Friday, 9 March 2012

It's About The Children, Silly!

If judged solely on the basis of how it has gone massively viral online, the KONY 2012 campaign by the American nonprofit organisation, Invisible Children, has been a rip roaring success. As I write this, there have been well over 50 million views of the video on You Tube and Vimeo.


If you are one of those steadfast souls that conscientiously avoid jumping on bandwagons and opening any old viral web-clips that are bombarded into your inboxes, timelines and virtual walls, then you likely have not viewed this web phenomenon. Even then, unless you are hopelessly illiterate or never listen to news or have never opened a newspaper in your life, you will have heard or read about this somewhere.


Well, if you still have no knowledge of this somehow, you are not in luck then, because here it is in full.




Basically the half hour video tells the story of tens of thousands of children who have been abducted and turned into child soldiers and sexual slaves by the notorious and despicable Joseph Kony and his cultish militia, the Lord Resistance Army, which has waged a vicious and bloodthirsty reign of terror in northern Uganda and neighbouring countries since the mid 1980s.



The organisation behind this ‘campaign’ argues that they are making Kony ‘famous’ to put pressure on US policymakers to ensure that he is removed. Indeed, even before this online phenomenon, the US had sent in 100 special forces in 2011 to assist the Ugandan army and other countries in the region to hunt down Kony. Reports suggest that he has not been in Uganda for a few years and is probably somewhere in the dense tropical forests of the Democratic Republic of Congo or the Central African Republic.


Why now, is one of the many questions that have been asked?
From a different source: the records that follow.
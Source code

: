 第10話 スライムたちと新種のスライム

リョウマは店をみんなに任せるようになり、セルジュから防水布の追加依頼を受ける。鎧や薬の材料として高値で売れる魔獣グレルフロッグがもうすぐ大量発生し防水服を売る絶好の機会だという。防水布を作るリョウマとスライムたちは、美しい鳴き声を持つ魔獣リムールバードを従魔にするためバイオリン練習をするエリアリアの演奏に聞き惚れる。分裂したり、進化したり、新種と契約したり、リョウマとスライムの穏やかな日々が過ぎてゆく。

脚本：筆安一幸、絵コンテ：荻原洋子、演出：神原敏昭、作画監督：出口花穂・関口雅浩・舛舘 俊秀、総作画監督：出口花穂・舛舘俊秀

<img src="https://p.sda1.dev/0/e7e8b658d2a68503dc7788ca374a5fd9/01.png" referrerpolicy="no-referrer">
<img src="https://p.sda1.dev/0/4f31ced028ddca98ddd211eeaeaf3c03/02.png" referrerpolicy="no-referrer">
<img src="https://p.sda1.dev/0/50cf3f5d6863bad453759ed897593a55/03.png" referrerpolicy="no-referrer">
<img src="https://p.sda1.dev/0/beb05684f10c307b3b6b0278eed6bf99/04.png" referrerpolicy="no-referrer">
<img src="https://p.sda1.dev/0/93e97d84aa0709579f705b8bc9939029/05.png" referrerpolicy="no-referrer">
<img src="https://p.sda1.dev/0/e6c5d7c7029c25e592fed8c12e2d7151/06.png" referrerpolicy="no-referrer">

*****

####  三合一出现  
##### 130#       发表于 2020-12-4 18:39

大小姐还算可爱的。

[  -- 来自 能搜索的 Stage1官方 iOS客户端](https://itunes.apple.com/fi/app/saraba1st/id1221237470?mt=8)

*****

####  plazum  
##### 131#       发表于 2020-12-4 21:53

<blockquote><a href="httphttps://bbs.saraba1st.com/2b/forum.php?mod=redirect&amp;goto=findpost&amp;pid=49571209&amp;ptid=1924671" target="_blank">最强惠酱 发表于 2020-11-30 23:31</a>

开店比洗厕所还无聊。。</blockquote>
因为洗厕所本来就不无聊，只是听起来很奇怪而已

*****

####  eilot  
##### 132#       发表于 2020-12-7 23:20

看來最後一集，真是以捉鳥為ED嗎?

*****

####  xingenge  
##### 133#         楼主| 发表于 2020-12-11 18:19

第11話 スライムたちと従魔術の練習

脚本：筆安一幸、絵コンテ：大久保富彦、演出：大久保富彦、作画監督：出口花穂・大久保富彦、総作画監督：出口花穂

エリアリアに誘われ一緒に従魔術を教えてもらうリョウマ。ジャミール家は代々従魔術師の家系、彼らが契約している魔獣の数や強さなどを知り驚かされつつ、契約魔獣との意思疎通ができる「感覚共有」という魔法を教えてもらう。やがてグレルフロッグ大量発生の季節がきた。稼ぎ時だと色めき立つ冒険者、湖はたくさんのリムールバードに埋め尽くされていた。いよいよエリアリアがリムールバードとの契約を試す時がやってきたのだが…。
I first became aware of Kony and the LRA back in the 90s when I was working as a journalist in Zimbabwe and was writing a series of articles about Zimbabwe’s involvement in the conflict in the Great Lakes Region (the second Congo War), which pitted the Democratic Republic of the Congo, supported by Zimbabwe, Namibia, Angola, Chad and Hutu aligned forces against Uganda, Rwanda, Burundi and Tutsi aligned forces. Even though he was not a central figure at all in that conflict, Kony’s name came up a few times, mainly whenever child soldiers were mentioned. Equally attention grabbing was his proclivity to turn Uganda into a theocratic state ruled by his bizarrely self-styled version of the Ten Commandments.



By then, the world had heard about the child soldiers of West African conflicts, particularly in Sierra Leone and Liberia, but for me, it was the sheer scale of Kony’s abductions of children from villages in Northern Uganda and later neighbouring countries that was quite staggering and caught the attention. Estimates range from 30,000 to 66,000 children abducted and brutalised into being child soldiers or sex slaves.



Anyway, the KONY 2012 video or rather the organisation behind now faces the inevitable backlash for something so high profile (a host of well known names have jumped on the bandwagon – Bill Gates, Diddy, Mia Farrow, Juliette Lewis and Zooey Deschanel amongst many others and the video has even received praise from Barack Obama).



Questions have been asked about the motives of the NGO, how it raises and uses its funds resources; why it always should take these ‘pesky western do-gooders’; why cant Africans sort this out themselves (never mind it’s 20 odd years since Kony started his reign of terror); accusations of self promotion by the film-maker; accusations that the discovery of rich oilfields in the region may now finally be focusing attention and resources (US involvement) on something that has been going on since the 1980s without much western involvement or interest and also why nothing has been done to capture Kony after he was indicted by the International Criminal Court at the Hague in 2005.



Lots of valid questions, cynicism and concerns, but my take on this is that by any (legitimate) means necessary, Kony and his ilk must be stopped to save the thousands of children and put an end to the terror that is visited upon them daily.


I work for a big Irish children’s charity and in my work I come across so many children from the developing world lucky enough to have escaped from the clutches of monsters like Kony and it is only when you look into the almost soulless eyes of some of the more traumatised children that you realise that some of these so called principled stands against ‘neo imperialism’, ‘unwarranted western paternalism and interference’, cynicism about the bonafides of seemingly well meaning western charities are mostly selfish self posturing that won’t change much for these children.


Yes, I agree sometimes some of these interventions are naively set out and perhaps I agree to a certain degree that some ‘western’ solutions are not always a perfect fit for African problems but peddling simplistic ideological mantras in response to this campaign should not detract from doing all that is in the best interests of the children.


The focus should be on the bigger picture and if it means that KONY 2012 results in the capture of Kony and the routing of his LRA thugs, then I say well done to those behind the video and I would hope that this is only the start of an effective form of 21st century cyber-based manhunt for the world’s most wanted and despicable tyrants who cause so much untold suffering to so many.


You hear that Assad? ASSAD 2013 is probably being filmed somewhere right now.